One of the singular qualities of the younger sister is that she displays her beauty only before the eyes of her husband. The wife aurora manifests herself in the sight of her husband;[123] united, in her splendour, with the rays of the sun,[124] like a wife she prepares the dwelling of the sun.[125] Very brilliant, like a wife cleansed by her mother, she uncovers her body;[126] like a bather who shows herself, the shining one unveils her body;[127] she adorns herself like a dancer, uncovering, like a cow, her breast;[128] she displays her luminous garments;[129] all-radiant, with beautiful face, she laughs;[130] and he who has made the aurora laugh, her, the beautiful princess, who, at first, that is, during the night, did not laugh, espouses her; the sun espouses the aurora.
The celestial nuptials take place, and the ceremony is minutely described in the 85th hymn of the 10th book of the Ṛigvedas. But the marriage of the two celestials is never consummated except under conditions; these conditions are always accepted and afterwards forgotten, and it is now the husband who, by forsaking his wife, now the wife who, by abandoning her husband, violates the promise given. One of these estrangements, these temporary alienations of husband and wife, is described in the Ṛigvedas by the poetical myth of the dawn Urvaçî and her husband Purûravas, one of the names given to the sun. Urvaçî says of herself, "I have arrived like the first of the auroras;"[131] thereupon Urvaçî suddenly abandons her husband Purûravas, because he breaks an agreement made between them. We shall see further on in this chapter what this agreement was. Besides, having given him a son before her departure, she consoles him by permitting him to come and find her again in heaven, that is, by endowing the sun with the immortality she possesses herself. In the morning the aurora precedes the sun; he follows her too closely, and she disappears, but leaves a son, i.e., the new sun. In the evening the aurora precedes the sun; he follows her again, and she loses herself, now in a forest, now in the sea. The same phenomenon, a divorce of husband from wife, or a separation of brother and sister, or the flight of a sister from her brother, or again, that of a daughter from her father, presents itself twice every day (and every year) in the sky. Sometimes, on the other hand, it is a witch, or the monster of nocturnal darkness, who takes the place of the radiant bride, or the aurora, near the sun; and in that case the aurora, the beauteous bride, is spirited away into a wood to be killed or thrown into the sea, from both of which predicaments, however, she always escapes. Sometimes the witch of night throws the brother and sister, the mother and son, the sun and the aurora, together into the waves of the sea, whence they both escape again, to reappear in the morning.

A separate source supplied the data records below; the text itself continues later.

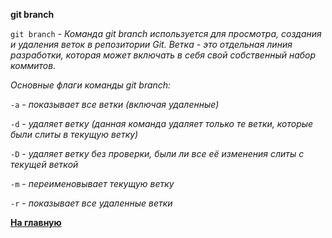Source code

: **git branch**

`git branch` - *Команда git branch используется для просмотра, создания и удаления веток в репозитории Git. Ветка - это отдельная линия разработки, которая может включать в себя свой собственный набор коммитов.*

*Основные флаги команды git branch:*

`-a` - *показывает все ветки (включая удаленные)*

`-d` - *удаляет ветку (данная команда удаляет только те ветки, которые были слиты в текущую ветку)*

`-D` - *удаляет ветку без проверки, были ли все её изменения слиты с текущей веткой*

`-m` - *переименовывает текущую ветку*

`-r` - *показывает все удаленные ветки*




**[На главную](../readme.md)**
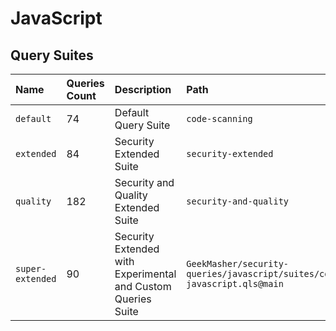 # JavaScript

## Query Suites
<!-- AUTOMATION-SUITES -->
| Name | Queries Count | Description | Path |
| :--- | :---- | :--- | :--- |
| `default` | 74 | Default Query Suite | `code-scanning` |
| `extended` | 84 | Security Extended Suite | `security-extended` |
| `quality` | 182 | Security and Quality Extended Suite | `security-and-quality` |
| `super-extended` | 90 | Security Extended with Experimental and Custom Queries Suite | `GeekMasher/security-queries/javascript/suites/codeql-javascript.qls@main` |


<!-- AUTOMATION-SUITES -->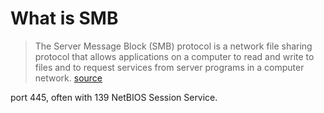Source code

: # What is SMB

> The Server Message Block (SMB) protocol is a network file
> sharing protocol that allows applications on a computer to
> read and write to files and to request services from server
> programs in a computer network. [source](https://docs.microsoft.com/en-us/windows-server/storage/file-server/file-server-smb-overview)

port 445, often with 139 NetBIOS Session Service.

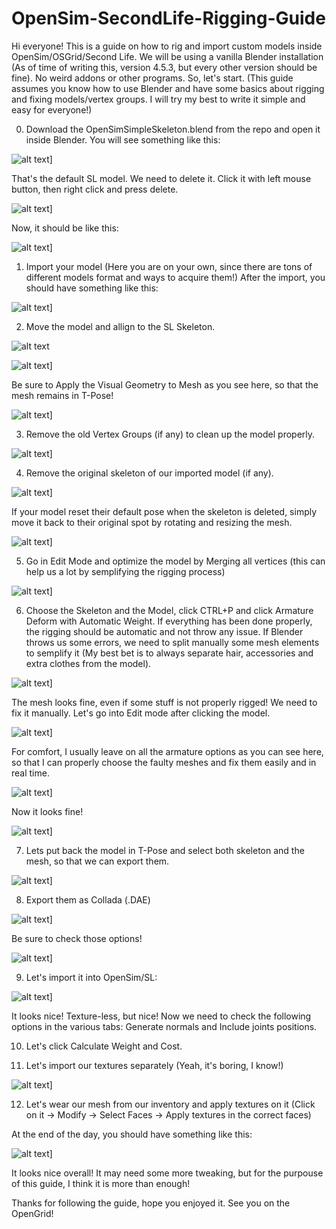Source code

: # OpenSim-SecondLife-Rigging-Guide

Hi everyone! This is a guide on how to rig and import custom models inside OpenSim/OSGrid/Second Life.
We will be using a vanilla Blender installation (As of time of writing this, version 4.5.3, but every other version should be fine). No weird addons or other programs.
So, let's start. (This guide assumes you know how to use Blender and have some basics about rigging and fixing models/vertex groups. I will try my best to write it simple and easy for everyone!)

0. Download the OpenSimSimpleSkeleton.blend from the repo and open it inside Blender. You will see something like this:

![alt text](https://github.com/IlBowmany/OpenSim-SecondLife-Rigging-Guide/blob/main/Screenshots/Scr1.png)]

That's the default SL model. We need to delete it. Click it with left mouse button, then right click and press delete.

![alt text](https://github.com/IlBowmany/OpenSim-SecondLife-Rigging-Guide/blob/main/Screenshots/Scr2.png)]

Now, it should be like this:

![alt text](https://github.com/IlBowmany/OpenSim-SecondLife-Rigging-Guide/blob/main/Screenshots/Scr3.png)]

1. Import your model (Here you are on your own, since there are tons of different models format and ways to acquire them!)
After the import, you should have something like this:

![alt text](https://github.com/IlBowmany/OpenSim-SecondLife-Rigging-Guide/blob/main/Screenshots/Scr4.png)]

2. Move the model and allign to the SL Skeleton.

![alt text](https://github.com/IlBowmany/OpenSim-SecondLife-Rigging-Guide/blob/main/Screenshots/Scr5.png)

![alt text](https://github.com/IlBowmany/OpenSim-SecondLife-Rigging-Guide/blob/main/Screenshots/Scr6.png)]

Be sure to Apply the Visual Geometry to Mesh as you see here, so that the mesh remains in T-Pose!

![alt text](https://github.com/IlBowmany/OpenSim-SecondLife-Rigging-Guide/blob/main/Screenshots/Scr7.png)]

3. Remove the old Vertex Groups (if any) to clean up the model properly.

![alt text](https://github.com/IlBowmany/OpenSim-SecondLife-Rigging-Guide/blob/main/Screenshots/Scr8.png)]

4. Remove the original skeleton of our imported model (if any).

![alt text](https://github.com/IlBowmany/OpenSim-SecondLife-Rigging-Guide/blob/main/Screenshots/Scr9.png)]

If your model reset their default pose when the skeleton is deleted, simply move it back to their original spot by rotating and resizing the mesh.

![alt text](https://github.com/IlBowmany/OpenSim-SecondLife-Rigging-Guide/blob/main/Screenshots/Scr10.png)]

5. Go in Edit Mode and optimize the model by Merging all vertices (this can help us a lot by semplifying the rigging process)

![alt text](https://github.com/IlBowmany/OpenSim-SecondLife-Rigging-Guide/blob/main/Screenshots/Scr11.png)]

6. Choose the Skeleton and the Model, click CTRL+P and click Armature Deform with Automatic Weight. If everything has been done properly, the rigging should be automatic and not throw any issue. If Blender throws us some errors, we need to split manually some mesh elements to semplify it (My best bet is to always separate hair, accessories and extra clothes from the model).

![alt text](https://github.com/IlBowmany/OpenSim-SecondLife-Rigging-Guide/blob/main/Screenshots/Scr12.png)]

The mesh looks fine, even if some stuff is not properly rigged! We need to fix it manually. Let's go into Edit mode after clicking the model.

![alt text](https://github.com/IlBowmany/OpenSim-SecondLife-Rigging-Guide/blob/main/Screenshots/Scr13.png)]

For comfort, I usually leave on all the armature options as you can see here, so that I can properly choose the faulty meshes and fix them easily and in real time.

![alt text](https://github.com/IlBowmany/OpenSim-SecondLife-Rigging-Guide/blob/main/Screenshots/Scr14.png)]

Now it looks fine!

![alt text](https://github.com/IlBowmany/OpenSim-SecondLife-Rigging-Guide/blob/main/Screenshots/Scr15.png)]

7. Lets put back the model in T-Pose and select both skeleton and the mesh, so that we can export them.

![alt text](https://github.com/IlBowmany/OpenSim-SecondLife-Rigging-Guide/blob/main/Screenshots/Scr17.png)]

8. Export them as Collada (.DAE)

![alt text](https://github.com/IlBowmany/OpenSim-SecondLife-Rigging-Guide/blob/main/Screenshots/Scr18.png)]

Be sure to check those options!

![alt text](https://github.com/IlBowmany/OpenSim-SecondLife-Rigging-Guide/blob/main/Screenshots/Scr192021.png)]

9. Let's import it into OpenSim/SL:

![alt text](https://github.com/IlBowmany/OpenSim-SecondLife-Rigging-Guide/blob/main/Screenshots/Scr22.png)]

It looks nice! Texture-less, but nice! Now we need to check the following options in the various tabs: Generate normals and Include joints positions.

10. Let's click Calculate Weight and Cost.

11. Let's import our textures separately (Yeah, it's boring, I know!)

![alt text](https://github.com/IlBowmany/OpenSim-SecondLife-Rigging-Guide/blob/main/Screenshots/Scr26.png)]

12. Let's wear our mesh from our inventory and apply textures on it (Click on it -> Modify -> Select Faces -> Apply textures in the correct faces)

At the end of the day, you should have something like this:

![alt text](https://github.com/IlBowmany/OpenSim-SecondLife-Rigging-Guide/blob/main/Screenshots/Scr27.png)]

It looks nice overall! It may need some more tweaking, but for the purpouse of this guide, I think it is more than enough!

Thanks for following the guide, hope you enjoyed it. See you on the OpenGrid!







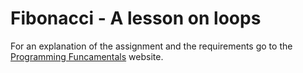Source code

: # Fibonacci - A lesson on loops

For an explanation of the assignment and the requirements go to the [Programming Funcamentals](https://programming.reedcwilson.com/fibonacci.html) website.
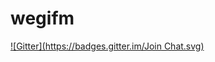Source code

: # wegifm
[![Gitter](https://badges.gitter.im/Join Chat.svg)](https://gitter.im/franzenzenhofer/wegifm?utm_source=badge&utm_medium=badge&utm_campaign=pr-badge&utm_content=badge)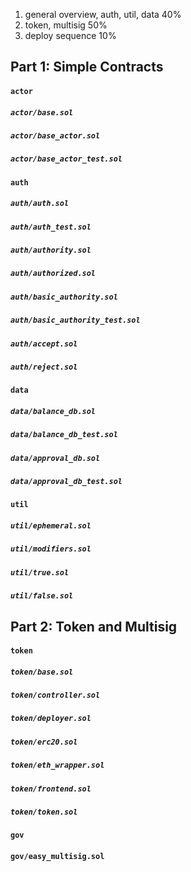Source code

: 1) general overview, auth, util, data  40%
2) token, multisig  50%
3) deploy sequence  10%

Part 1: Simple Contracts
---
#### `actor`
##### `actor/base.sol`
##### `actor/base_actor.sol`
##### `actor/base_actor_test.sol`

#### `auth`
##### `auth/auth.sol`
##### `auth/auth_test.sol`
##### `auth/authority.sol`
##### `auth/authorized.sol`
##### `auth/basic_authority.sol`
##### `auth/basic_authority_test.sol`
##### `auth/accept.sol`
##### `auth/reject.sol`

#### `data`
##### `data/balance_db.sol`
##### `data/balance_db_test.sol`
##### `data/approval_db.sol`
##### `data/approval_db_test.sol`


#### `util`
##### `util/ephemeral.sol`
##### `util/modifiers.sol`
##### `util/true.sol`
##### `util/false.sol`

Part 2: Token and Multisig
---

#### `token`
##### `token/base.sol`
##### `token/controller.sol`
##### `token/deployer.sol`
##### `token/erc20.sol`
##### `token/eth_wrapper.sol`
##### `token/frontend.sol`
##### `token/token.sol`

#### `gov`
#### `gov/easy_multisig.sol`
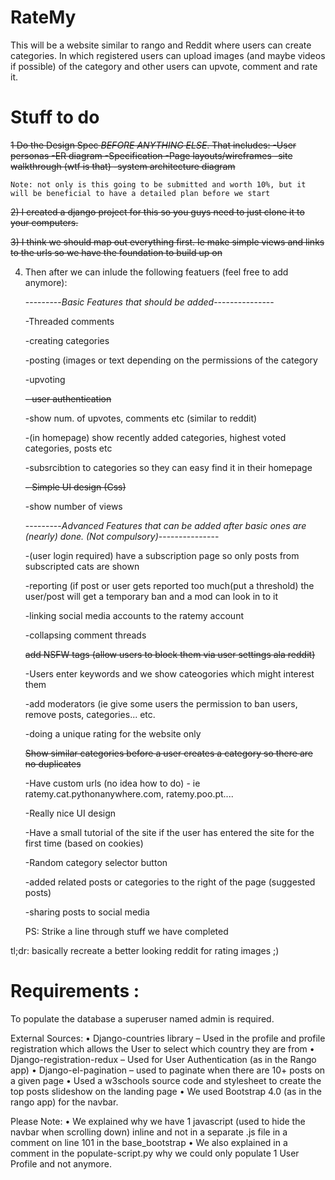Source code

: # RateMy
This will be a website similar to rango and Reddit where users can create categories. In which registered users
can upload images (and maybe videos if possible) of the category and other users can upvote, comment and rate it.

# Stuff to do

<del>1 Do the Design Spec *BEFORE ANYTHING ELSE*. That includes:
    -User personas
    -ER diagram
    -Specification
    -Page layouts/wireframes
    -site walkthrough (wtf is that)
    -system architecture diagram
    
    Note: not only is this going to be submitted and worth 10%, but it will be beneficial to have a detailed plan before we start
   
<del>2) I created a django project for this so you guys need to just clone it to your computers.

<del>3) I think we should map out everything first. Ie make simple views and links to the urls so we have the foundation to build up on</del>

4) Then after we can inlude the following featuers (feel free to add anymore):

      ---------*Basic Features that should be added*---------------
      
      -Threaded comments
      
      -creating categories
      
      -posting (images or text depending on the permissions of the category
      
      -upvoting
      
      <del>- user authentication
      
      -show num. of upvotes, comments etc (similar to reddit)
      
      -(in homepage) show recently added categories, highest voted categories, posts etc
      
      -subsrcibtion to categories so they can easy find it in their homepage
      
      <del>- Simple UI design (Css)
      
      -show number of views
      
     
     
      ---------*Advanced Features that can be added after basic ones are (nearly) done. (Not compulsory)*---------------
      
      -(user login required) have a subscription page so only posts from subscripted cats are shown
      
      -reporting (if post or user gets reported too much(put a threshold) the user/post will get a temporary ban and a mod can look in          to it
      
      -linking social media accounts to the ratemy account
      
      -collapsing comment threads
      
      <del>add NSFW tags (allow users to block them via user settings ala reddit)</del>
      
      -Users enter keywords and we show cateogories which might interest them
      
      -add moderators (ie give some users the permission to ban users, remove posts, categories... etc.
      
      -doing a unique rating for the website only
      
      <del>Show similar categories before a user creates a category so there are no duplicates</del>
      
      -Have custom urls (no idea how to do) - ie ratemy.cat.pythonanywhere.com, ratemy.poo.pt....
      
      -Really nice UI design
      
      -Have a small tutorial of the site if the user has entered the site for the first time (based on cookies)
      
      -Random category selector button
      
      -added related posts or categories to the right of the page (suggested posts)
      
      -sharing posts to social media
      
      
      
      PS: Strike a line through stuff we have completed
 
 
 
 tl;dr: basically recreate a better looking reddit for rating images ;)
 
# Requirements :
 To populate the database a superuser named admin is required.
 
 External Sources:
•	Django-countries library – Used in the profile and profile registration which allows the User to select which country they are from
•	Django-registration-redux – Used for User Authentication (as in the Rango app)
•	Django-el-pagination – used to paginate when there are 10+ posts on a given page
•	Used a w3schools source code and stylesheet to create the top posts slideshow on the landing page
•	We used Bootstrap 4.0 (as in the rango app) for the navbar.

Please Note:
•	We explained why we have 1 javascript (used to hide the navbar when scrolling down) inline and not in a separate .js file in a comment on line 101 in the base_bootstrap
•	We also explained in a comment in the populate-script.py why we could only populate 1 User Profile and not anymore.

All these alternative variations of a mythical representation become each in turn a legend by itself, as we shall see again more in detail, when the study of the different animals that take part in them shall furnish us with opportunities of doing so. In the meantime, we have here finished our enumeration of all that in the hymns of the Ṛigvedas refers in any way to the bull and the cow,—to the wind, moon, and sun bulls, to the cow-cloud, moon, spring and aurora,—leaving it, however, to be understood how natural it is to pass from the bull to the handsome hero-prince, and from the cow to the beautiful girl, the rich princess, the valiant heroine, or the wise fairy. For though in the mythical hymns of the Ṛigvedas we have little more than hints or foreshadows of the many popular legends which we have thus referred to, often without naming them, these are so many and so precise that it seems to me to be almost impossible not to recognise them. To demonstrate this, however, it will be necessary for me to show further what form the mythological ideas and figures relating to the animals dispersed in the Vedic hymns afterwards assumed in the Hindoo traditions.